Electronic tagging not the answer for low-risk offenders

Issued : Monday 17 January, 2005

Statement by Joe Costello TD
Minister of State at the Department of Foreign Affairs and Trade with responsibility for Trade and Development

The Labour Party’s Justice Spokesperson, Joe Costello has called on Minister Michael McDowell to clarify his plans to introduce electronic tagging for certain offenders. He said that tagging is not the answer for low-risk offenders who would not ordinarily face jail.

“The Minister is talking about tagging to ease pressure on our prisons. This is the same Minister who has already closed three prisons at Shanganagh, Spike Island and the Curragh. Now he wants to open a new prison but he should never have closed the three closed prisons in the first place. This is typical of the Minister’s incoherence on prisons policy.
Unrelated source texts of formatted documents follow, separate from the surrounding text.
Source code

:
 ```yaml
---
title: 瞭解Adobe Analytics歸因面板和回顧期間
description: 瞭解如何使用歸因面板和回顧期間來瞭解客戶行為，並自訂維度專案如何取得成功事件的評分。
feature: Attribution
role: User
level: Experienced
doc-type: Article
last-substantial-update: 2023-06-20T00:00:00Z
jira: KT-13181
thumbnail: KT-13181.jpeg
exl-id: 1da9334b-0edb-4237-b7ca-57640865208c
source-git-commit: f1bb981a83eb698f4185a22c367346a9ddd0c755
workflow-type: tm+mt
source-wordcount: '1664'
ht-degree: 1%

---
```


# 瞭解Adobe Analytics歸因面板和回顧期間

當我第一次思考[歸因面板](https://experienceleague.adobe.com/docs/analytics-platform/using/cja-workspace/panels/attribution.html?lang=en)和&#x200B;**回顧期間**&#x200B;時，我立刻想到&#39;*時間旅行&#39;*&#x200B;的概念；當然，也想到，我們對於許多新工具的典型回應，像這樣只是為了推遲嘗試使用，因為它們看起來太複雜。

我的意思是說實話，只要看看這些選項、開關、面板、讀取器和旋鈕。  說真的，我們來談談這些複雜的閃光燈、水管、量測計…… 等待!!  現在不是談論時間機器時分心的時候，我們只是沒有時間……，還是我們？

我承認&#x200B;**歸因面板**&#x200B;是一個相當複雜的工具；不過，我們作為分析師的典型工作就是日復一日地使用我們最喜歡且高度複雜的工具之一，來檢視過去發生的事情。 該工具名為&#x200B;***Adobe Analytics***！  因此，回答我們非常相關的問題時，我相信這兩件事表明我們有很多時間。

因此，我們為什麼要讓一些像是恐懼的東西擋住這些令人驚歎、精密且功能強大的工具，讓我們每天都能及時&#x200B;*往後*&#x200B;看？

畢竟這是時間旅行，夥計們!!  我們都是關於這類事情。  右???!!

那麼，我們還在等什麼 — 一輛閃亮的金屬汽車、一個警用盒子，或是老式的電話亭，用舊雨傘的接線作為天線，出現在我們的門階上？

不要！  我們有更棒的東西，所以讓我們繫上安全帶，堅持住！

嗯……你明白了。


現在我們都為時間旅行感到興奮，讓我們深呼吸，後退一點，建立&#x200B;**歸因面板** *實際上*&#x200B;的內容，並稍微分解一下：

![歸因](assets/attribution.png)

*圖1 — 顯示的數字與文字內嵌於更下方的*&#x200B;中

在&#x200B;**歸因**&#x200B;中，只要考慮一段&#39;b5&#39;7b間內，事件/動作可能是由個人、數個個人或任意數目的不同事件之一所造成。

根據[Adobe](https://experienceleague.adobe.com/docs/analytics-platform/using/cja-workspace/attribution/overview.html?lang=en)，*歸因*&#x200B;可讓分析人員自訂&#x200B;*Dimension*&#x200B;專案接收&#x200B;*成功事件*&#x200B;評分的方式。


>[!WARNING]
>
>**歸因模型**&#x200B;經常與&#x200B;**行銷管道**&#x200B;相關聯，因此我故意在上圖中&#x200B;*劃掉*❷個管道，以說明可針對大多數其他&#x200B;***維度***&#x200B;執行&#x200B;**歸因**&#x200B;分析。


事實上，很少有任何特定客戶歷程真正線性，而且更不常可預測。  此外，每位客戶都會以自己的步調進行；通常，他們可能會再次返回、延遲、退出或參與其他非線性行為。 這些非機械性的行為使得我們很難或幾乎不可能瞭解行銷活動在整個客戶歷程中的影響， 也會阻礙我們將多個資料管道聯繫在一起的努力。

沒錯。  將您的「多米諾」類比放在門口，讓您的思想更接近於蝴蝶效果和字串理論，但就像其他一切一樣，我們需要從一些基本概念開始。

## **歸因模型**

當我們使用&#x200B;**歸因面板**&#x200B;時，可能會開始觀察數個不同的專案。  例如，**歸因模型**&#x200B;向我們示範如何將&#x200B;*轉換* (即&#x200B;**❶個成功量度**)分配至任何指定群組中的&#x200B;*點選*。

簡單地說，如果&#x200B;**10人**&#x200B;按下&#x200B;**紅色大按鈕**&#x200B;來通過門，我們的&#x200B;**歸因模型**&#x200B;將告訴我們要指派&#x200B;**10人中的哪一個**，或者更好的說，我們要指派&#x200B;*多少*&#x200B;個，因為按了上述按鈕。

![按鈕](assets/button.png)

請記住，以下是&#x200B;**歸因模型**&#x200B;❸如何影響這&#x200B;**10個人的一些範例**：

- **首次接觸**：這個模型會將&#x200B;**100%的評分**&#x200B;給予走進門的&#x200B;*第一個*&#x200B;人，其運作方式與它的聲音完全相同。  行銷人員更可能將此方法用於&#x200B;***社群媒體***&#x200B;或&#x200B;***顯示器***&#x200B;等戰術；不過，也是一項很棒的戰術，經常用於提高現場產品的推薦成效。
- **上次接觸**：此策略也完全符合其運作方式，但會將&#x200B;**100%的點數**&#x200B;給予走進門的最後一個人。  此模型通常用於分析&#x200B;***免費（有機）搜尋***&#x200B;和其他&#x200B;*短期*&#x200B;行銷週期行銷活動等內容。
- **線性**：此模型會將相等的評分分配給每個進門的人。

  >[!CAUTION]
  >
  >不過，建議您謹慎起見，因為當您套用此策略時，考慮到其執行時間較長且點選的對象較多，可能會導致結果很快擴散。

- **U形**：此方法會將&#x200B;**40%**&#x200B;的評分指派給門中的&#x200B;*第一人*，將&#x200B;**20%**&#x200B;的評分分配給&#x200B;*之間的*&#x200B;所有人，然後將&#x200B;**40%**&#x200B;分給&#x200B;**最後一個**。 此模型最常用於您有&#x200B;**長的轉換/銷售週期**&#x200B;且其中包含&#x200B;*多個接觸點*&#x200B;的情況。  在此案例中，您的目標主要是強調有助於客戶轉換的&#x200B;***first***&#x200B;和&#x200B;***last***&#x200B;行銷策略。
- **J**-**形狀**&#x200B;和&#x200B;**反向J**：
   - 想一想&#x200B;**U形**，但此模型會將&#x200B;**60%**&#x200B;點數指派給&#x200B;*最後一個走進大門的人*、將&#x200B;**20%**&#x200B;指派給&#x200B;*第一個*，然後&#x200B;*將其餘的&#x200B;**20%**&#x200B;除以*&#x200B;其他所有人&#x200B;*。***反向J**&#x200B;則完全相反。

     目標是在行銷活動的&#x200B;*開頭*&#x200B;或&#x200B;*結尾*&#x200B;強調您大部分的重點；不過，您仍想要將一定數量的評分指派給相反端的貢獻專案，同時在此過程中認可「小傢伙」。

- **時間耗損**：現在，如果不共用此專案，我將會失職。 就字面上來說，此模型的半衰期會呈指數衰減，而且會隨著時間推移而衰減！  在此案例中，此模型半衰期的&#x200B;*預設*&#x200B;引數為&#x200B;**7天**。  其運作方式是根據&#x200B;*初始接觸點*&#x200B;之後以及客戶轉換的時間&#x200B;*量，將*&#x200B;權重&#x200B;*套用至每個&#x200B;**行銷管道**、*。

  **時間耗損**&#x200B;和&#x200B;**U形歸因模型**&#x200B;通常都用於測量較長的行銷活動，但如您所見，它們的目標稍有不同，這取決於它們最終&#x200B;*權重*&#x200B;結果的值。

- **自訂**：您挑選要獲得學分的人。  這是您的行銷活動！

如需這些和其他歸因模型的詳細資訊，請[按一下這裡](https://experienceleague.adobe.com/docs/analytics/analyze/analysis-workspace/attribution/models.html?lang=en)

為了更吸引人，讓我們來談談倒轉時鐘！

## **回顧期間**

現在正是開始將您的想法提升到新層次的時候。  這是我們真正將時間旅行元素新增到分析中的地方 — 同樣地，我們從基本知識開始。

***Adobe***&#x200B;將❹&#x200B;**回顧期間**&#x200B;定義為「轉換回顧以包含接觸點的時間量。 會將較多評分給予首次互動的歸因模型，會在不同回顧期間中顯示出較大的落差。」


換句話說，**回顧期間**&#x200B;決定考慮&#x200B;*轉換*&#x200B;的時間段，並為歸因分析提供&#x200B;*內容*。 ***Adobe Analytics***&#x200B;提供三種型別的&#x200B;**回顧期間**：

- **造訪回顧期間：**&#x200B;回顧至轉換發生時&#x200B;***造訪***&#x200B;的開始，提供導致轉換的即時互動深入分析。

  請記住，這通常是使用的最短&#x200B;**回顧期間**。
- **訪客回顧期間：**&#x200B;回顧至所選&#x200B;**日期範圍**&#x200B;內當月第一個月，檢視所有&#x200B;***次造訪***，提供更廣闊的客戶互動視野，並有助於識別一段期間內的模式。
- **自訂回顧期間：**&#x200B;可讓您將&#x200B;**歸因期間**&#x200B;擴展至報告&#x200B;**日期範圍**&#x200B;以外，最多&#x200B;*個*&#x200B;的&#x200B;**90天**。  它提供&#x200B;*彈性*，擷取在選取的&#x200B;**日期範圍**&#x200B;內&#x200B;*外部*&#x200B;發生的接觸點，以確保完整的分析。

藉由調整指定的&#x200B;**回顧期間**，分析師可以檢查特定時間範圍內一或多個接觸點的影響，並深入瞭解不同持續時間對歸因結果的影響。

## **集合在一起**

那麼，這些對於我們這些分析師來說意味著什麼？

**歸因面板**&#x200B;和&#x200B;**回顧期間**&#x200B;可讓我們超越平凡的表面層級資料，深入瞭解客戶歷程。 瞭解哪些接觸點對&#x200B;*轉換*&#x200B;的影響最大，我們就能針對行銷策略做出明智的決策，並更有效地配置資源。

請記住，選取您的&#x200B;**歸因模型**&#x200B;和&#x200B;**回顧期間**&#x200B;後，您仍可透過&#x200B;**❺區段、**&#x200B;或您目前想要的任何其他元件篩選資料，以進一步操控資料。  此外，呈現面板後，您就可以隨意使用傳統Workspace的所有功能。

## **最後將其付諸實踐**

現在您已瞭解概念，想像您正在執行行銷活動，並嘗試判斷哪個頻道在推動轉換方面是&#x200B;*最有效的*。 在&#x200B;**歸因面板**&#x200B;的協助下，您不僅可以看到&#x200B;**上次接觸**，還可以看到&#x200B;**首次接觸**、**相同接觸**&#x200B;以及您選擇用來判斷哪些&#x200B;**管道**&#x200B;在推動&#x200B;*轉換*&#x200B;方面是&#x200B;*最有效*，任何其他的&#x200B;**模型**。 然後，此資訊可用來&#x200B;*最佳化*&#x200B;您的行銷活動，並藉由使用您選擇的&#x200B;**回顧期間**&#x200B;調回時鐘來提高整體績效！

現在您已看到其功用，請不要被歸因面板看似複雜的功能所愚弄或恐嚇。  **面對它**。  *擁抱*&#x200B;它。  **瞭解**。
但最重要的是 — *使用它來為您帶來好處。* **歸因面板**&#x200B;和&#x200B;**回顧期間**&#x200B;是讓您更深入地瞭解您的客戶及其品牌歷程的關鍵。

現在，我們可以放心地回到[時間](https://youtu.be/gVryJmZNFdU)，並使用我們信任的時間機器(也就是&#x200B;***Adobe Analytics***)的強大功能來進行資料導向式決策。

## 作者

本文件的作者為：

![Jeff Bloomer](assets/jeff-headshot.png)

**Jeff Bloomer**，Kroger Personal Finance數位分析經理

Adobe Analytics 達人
“I agree with the Irish Penal Reform Trust that tagging should not be used for offenders who would not normally receive a custodial sentence. Whereas there might be a case for tagging of more serious offenders, such as those found guilty of serious sexual offences (though of course not as an alternative to jail), it would seem strange to tag anyone found guilty of relatively minor public order offences, for example.

“Many of the offenders concerned would be teenagers and young offenders who would be better targeted with greater investment in the resourcing and personnel of the Juvenile Liaison Scheme and in community service.

“The Minister’s prisons policy is all over the place. Closing prisons one day, opening them the next. He has still not published the 2003 Annual Report of the Inspector of Prisons and seems intent on eventually privatising prisons, which would be totally unacceptable to the Labour Party”, he added.